All cell culture reagents were purchased from Corning unless otherwise noted. HEK 293T cells were cultured in Dulbecco’s Modified Eagle Medium (DMEM) with 10% v/v fetal bovine serum, 1% v/v 100× penicillin/streptomycin, and 1% v/v 100× glutamine. All cells were maintained at 37 °C under 5% CO2. Cells were plated in 10 cm dishes at 2 × 106 cells/dish for 24 h before transfecting with 5 μg DNA per plate using a calcium phosphate transfection method. 18 h after transfecting, the media was removed, and the plates were washed with 5 mL of phosphate buffered saline (PBS) before being replaced with 10 mL of fresh DMEM. When no direct cell treatments were performed, the cells were harvested 18–24 h after exchanging the media.

For direct cell labeling experiments, plates were passaged at a 1:6 dilution into 6-well plates 18–24 h after exchanging the DMEM. The cells were treated with DMSO, TMP, or one of the TRAP compounds as a 1000X stock solution (stock solution concentration 10 mM in DMSO). After the designated amount of time, the cells were immediately harvested.

4.4. Pulse-Chase Assay

HEK293T cells were seeded at 3.75 × 106 total cells in a 15 cm dish and transfected as described above with 12.5 μg of the respective plasmid. After exchanging the media, cells were incubated for 1 h and then passaged 1:9 into 8 × 6 cm dishes coated with poly-d-lysine hydrobromide (Sigma-Aldrich, P64075 mg) according to manufacturer’s instructions. After 4 h, the media was aspirated and replaced with media containing 10 μM TMP, 10 μM 4, or the respective volume of DMSO as a vehicle control. After 30 min of incubation, the zero-hour time points were collected and all other cells were washed with 1 mL of media containing 100 μM TMP or 1 mL of DMSO media (continuous sample only).
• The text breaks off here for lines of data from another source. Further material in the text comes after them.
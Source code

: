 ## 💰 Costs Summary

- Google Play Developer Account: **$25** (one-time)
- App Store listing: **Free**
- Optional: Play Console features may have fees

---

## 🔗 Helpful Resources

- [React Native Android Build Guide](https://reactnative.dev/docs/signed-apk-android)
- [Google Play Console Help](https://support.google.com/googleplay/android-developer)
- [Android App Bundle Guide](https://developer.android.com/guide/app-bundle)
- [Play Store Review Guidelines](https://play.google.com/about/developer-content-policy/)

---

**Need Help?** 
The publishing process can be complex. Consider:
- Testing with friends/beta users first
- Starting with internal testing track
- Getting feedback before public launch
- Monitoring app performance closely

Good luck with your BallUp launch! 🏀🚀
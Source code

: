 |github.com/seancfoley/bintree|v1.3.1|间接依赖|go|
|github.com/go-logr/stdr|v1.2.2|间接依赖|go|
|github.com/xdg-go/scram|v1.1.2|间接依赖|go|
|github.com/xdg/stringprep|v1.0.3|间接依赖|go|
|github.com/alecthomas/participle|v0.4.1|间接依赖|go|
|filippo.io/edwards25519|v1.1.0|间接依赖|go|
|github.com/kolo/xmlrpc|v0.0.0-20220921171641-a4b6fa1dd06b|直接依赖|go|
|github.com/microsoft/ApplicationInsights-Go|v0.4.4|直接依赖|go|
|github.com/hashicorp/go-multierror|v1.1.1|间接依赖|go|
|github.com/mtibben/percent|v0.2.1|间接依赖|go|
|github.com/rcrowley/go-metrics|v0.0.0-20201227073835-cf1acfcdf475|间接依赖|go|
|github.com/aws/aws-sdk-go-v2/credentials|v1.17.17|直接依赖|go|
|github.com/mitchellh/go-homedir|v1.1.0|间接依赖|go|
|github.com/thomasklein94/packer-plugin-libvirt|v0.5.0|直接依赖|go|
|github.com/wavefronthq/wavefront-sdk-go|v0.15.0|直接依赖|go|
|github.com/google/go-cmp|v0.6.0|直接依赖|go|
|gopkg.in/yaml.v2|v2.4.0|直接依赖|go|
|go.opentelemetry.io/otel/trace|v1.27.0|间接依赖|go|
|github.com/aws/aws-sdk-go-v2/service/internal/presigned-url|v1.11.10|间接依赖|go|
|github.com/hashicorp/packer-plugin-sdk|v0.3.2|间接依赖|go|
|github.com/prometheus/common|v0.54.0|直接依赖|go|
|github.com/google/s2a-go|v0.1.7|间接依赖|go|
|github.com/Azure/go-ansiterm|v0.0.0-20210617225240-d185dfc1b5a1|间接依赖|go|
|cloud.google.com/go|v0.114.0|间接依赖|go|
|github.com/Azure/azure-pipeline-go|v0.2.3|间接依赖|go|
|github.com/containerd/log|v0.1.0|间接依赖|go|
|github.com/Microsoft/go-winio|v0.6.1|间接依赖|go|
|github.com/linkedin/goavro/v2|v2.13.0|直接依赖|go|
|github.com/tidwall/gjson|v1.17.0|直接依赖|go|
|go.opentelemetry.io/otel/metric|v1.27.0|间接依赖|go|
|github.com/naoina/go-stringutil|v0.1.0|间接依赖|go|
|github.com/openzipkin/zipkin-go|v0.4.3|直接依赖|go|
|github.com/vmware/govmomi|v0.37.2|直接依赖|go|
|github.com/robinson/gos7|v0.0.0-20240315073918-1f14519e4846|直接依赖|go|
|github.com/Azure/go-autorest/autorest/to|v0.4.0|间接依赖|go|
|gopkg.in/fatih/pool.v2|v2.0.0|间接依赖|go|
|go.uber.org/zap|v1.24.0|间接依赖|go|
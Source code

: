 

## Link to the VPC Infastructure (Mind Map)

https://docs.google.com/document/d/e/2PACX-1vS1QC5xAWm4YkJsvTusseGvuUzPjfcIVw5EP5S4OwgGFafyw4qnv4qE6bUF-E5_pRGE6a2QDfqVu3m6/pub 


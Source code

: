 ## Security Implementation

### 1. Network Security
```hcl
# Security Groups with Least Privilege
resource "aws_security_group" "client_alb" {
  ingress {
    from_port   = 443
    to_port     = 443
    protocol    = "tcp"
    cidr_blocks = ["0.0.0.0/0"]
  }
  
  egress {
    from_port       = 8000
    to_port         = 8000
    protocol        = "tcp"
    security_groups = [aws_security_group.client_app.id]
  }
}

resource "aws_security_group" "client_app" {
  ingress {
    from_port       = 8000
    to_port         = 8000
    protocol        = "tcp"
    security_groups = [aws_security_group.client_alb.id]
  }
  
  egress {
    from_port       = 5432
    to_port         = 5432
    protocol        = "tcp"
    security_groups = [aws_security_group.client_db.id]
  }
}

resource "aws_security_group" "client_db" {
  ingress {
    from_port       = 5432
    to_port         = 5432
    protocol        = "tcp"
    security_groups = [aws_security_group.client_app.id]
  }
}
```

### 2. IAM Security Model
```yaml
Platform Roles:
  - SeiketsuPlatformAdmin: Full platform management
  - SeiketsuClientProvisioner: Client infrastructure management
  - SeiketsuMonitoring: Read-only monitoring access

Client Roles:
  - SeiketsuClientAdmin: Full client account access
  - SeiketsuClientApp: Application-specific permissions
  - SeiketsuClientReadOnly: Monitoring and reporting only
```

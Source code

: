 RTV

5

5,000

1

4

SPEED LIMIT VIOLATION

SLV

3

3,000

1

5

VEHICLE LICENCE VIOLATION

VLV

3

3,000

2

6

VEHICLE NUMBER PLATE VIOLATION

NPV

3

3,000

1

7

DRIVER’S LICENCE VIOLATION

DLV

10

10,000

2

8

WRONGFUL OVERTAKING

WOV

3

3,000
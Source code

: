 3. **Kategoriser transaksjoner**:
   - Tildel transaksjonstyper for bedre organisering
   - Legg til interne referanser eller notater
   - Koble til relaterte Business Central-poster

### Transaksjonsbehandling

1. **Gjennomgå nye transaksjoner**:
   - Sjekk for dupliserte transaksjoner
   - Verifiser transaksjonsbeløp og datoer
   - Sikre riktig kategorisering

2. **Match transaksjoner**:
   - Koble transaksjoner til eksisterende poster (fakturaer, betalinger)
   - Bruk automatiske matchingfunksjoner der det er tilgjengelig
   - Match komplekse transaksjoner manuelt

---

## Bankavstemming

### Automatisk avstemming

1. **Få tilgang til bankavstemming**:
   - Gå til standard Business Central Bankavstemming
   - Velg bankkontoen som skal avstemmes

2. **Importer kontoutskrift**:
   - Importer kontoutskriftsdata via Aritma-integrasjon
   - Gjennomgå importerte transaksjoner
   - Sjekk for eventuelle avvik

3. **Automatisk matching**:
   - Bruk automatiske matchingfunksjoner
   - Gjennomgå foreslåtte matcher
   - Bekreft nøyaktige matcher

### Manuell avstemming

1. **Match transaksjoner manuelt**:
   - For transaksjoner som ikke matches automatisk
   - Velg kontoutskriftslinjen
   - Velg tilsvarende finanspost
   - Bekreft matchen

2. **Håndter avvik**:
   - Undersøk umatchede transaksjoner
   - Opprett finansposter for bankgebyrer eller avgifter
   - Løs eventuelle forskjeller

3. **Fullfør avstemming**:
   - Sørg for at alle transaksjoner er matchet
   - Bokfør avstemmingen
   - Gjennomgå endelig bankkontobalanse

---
The samples were then incubated for the corresponding amount of time in 100 μM TMP media or 10 μM 4 media (continuous sample only) and harvested using DSP cross-linking and lysis (below).

4.5. DSP Cross-Linking

Cell samples to proceed through streptavidin pull-down were subjected to cross-linking using dithiobis­(succinimidyl propionate) (DSP) (Fisher, PI22585) to maintain transient interactions due to stringent wash conditions during the affinity enrichment. Before splitting cells into experimental plates, the plates were coated with poly-d-lysine hydrobromide (Sigma-Aldrich, P64075 mg) to adhere cells to the plate. After treatment and prior to harvesting, adhered cells were washed twice with PBS at RT. DSP was dissolved in DMSO for a 50 mM 100x stock immediately before use. DSP was diluted 100x in 1 mL of PBS for a working concentration of 0.5 mM, added directly to cells, and incubated for 10 min at 37 °C. The DSP was then quenched with 100 μL of 1 M Tris pH 7.5 and incubated for 5 min at 37 °C.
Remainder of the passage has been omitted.